» TASK ITEM
Only one stretch of the listing below is wanted. Begin at the line that has "- создать простую", stop after the line that has "idxCMS относится к", and repeat every line in between exactly.

» RECORDS SHOWN
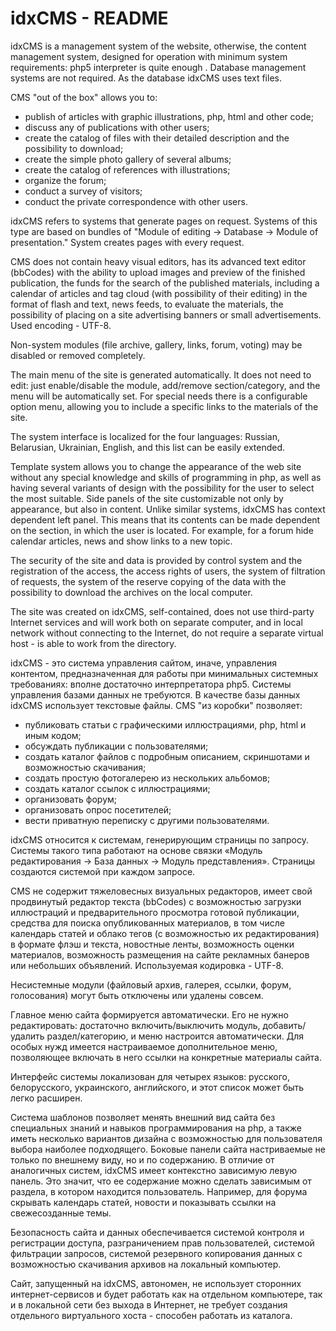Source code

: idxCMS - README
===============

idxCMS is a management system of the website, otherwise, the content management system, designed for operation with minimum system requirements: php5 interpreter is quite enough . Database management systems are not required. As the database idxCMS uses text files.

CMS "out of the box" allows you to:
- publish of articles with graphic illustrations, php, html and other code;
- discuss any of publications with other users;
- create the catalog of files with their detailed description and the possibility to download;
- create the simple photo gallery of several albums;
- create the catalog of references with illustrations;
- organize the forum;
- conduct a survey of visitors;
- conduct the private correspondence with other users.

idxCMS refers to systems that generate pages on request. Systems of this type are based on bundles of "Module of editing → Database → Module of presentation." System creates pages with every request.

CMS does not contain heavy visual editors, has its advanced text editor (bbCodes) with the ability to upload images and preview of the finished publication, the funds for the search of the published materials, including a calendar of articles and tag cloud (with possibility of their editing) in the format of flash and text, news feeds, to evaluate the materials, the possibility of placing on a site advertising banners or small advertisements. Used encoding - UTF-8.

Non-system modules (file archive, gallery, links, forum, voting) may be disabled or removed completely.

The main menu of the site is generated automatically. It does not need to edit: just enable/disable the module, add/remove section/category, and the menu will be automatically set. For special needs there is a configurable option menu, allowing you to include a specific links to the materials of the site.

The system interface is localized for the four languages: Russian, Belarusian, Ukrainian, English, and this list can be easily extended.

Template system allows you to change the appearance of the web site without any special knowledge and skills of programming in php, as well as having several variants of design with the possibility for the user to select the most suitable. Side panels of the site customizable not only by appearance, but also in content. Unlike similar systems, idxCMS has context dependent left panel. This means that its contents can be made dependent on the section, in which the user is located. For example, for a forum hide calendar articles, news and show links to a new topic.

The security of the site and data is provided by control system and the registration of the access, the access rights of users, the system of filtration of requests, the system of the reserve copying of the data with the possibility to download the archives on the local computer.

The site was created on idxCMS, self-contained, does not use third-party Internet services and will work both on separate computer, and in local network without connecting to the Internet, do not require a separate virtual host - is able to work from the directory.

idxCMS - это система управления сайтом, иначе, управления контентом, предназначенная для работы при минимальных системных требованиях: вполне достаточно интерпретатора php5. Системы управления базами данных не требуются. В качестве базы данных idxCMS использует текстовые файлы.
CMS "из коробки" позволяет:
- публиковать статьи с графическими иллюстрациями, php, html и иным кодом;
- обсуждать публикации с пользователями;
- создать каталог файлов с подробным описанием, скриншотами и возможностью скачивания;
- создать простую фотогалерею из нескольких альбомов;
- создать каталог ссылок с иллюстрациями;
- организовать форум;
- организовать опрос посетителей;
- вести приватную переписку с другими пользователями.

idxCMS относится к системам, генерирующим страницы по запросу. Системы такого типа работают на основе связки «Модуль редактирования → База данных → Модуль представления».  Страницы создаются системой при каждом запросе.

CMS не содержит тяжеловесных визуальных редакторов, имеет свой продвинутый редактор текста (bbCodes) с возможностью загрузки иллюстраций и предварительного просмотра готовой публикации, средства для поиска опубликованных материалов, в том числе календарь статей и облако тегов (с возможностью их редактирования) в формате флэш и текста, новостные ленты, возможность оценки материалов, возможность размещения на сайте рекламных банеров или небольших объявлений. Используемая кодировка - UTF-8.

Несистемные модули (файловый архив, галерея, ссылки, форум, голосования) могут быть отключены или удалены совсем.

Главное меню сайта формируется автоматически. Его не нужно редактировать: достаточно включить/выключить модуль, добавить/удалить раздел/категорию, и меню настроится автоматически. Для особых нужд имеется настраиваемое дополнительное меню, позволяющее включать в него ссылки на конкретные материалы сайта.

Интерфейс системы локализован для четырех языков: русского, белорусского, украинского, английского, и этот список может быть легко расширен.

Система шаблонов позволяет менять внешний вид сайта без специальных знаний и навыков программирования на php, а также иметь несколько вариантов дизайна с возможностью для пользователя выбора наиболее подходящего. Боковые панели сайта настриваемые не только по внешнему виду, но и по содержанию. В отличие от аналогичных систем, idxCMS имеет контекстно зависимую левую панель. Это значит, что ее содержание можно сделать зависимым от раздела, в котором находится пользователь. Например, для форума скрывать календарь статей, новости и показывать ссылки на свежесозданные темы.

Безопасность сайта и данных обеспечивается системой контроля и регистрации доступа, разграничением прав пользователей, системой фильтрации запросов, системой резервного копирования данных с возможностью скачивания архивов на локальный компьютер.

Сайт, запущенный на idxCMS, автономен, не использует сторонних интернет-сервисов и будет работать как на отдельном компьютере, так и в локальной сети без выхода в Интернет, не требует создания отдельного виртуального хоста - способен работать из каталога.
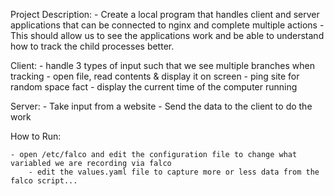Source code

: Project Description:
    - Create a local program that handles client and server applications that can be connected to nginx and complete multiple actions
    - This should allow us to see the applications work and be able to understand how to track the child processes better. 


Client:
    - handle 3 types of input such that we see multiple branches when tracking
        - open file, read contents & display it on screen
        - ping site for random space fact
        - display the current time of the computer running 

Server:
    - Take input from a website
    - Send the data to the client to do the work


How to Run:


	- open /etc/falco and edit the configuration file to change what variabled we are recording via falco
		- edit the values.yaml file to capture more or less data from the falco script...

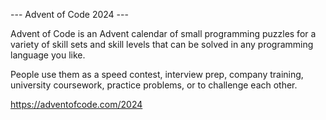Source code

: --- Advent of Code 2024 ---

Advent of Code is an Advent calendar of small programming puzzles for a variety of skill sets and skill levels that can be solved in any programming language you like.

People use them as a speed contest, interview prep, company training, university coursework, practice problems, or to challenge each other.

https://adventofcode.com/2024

...

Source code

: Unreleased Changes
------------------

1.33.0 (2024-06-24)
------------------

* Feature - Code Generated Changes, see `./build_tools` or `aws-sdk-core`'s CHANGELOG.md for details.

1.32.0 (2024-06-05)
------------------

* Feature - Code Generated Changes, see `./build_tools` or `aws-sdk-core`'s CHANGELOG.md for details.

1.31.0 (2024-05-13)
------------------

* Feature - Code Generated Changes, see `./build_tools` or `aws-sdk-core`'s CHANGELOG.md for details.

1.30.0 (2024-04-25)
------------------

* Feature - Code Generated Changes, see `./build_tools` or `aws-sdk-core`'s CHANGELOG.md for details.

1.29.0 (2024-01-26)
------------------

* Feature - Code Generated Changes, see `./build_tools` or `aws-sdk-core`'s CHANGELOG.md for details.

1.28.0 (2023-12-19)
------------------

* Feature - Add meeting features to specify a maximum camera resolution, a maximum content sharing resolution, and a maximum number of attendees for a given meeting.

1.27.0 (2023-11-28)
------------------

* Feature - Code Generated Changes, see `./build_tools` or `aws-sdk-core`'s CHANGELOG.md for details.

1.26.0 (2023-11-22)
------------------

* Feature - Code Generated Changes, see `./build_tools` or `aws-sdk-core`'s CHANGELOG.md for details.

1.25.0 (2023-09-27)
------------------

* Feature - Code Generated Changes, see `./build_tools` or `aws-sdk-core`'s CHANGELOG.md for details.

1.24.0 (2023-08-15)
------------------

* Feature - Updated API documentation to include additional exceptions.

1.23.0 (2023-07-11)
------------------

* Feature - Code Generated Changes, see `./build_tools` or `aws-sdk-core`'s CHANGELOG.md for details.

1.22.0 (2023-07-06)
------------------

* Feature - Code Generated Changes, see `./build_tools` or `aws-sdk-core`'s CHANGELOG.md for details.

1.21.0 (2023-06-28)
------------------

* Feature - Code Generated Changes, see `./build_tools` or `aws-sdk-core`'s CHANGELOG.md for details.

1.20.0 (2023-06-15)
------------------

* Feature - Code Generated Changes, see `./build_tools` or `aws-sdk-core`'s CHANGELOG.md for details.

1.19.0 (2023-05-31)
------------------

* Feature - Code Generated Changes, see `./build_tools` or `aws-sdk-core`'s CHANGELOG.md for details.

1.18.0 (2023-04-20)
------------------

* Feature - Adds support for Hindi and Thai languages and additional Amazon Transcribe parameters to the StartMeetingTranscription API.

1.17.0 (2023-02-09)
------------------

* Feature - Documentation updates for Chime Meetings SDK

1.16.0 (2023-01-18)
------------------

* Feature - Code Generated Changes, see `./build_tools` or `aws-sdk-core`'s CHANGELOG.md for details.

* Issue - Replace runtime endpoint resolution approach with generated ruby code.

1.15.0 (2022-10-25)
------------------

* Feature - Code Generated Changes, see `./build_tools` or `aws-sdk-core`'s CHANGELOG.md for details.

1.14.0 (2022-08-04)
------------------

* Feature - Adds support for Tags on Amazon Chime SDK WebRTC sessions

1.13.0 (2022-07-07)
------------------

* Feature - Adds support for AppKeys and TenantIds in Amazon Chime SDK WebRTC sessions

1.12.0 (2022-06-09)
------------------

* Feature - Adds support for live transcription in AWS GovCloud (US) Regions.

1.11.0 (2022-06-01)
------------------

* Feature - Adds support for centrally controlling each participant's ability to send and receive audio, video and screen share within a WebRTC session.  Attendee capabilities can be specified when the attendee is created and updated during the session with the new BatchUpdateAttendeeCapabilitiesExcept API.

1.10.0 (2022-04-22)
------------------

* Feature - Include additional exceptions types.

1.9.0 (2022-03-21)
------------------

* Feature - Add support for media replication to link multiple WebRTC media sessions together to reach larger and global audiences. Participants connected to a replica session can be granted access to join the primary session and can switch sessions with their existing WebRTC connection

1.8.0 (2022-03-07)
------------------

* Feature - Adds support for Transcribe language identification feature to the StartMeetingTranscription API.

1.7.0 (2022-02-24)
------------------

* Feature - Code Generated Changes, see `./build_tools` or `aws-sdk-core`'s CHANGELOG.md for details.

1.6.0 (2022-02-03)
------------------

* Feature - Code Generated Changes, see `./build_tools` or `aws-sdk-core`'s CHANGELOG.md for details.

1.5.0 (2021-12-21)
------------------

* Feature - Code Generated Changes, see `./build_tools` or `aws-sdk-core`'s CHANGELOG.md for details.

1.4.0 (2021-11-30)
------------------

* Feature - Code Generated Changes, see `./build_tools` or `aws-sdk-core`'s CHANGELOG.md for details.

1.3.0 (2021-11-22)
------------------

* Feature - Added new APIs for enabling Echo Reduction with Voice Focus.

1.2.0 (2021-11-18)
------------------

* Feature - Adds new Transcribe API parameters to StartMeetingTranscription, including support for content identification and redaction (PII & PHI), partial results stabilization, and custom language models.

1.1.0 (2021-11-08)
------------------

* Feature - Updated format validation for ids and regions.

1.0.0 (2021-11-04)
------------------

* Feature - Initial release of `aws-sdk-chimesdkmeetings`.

» RESULT
- создать простую фотогалерею из нескольких альбомов;
- создать каталог ссылок с иллюстрациями;
- организовать форум;
- организовать опрос посетителей;
- вести приватную переписку с другими пользователями.

idxCMS относится к системам, генерирующим страницы по запросу. Системы такого типа работают на основе связки «Модуль редактирования → База данных → Модуль представления».  Страницы создаются системой при каждом запросе.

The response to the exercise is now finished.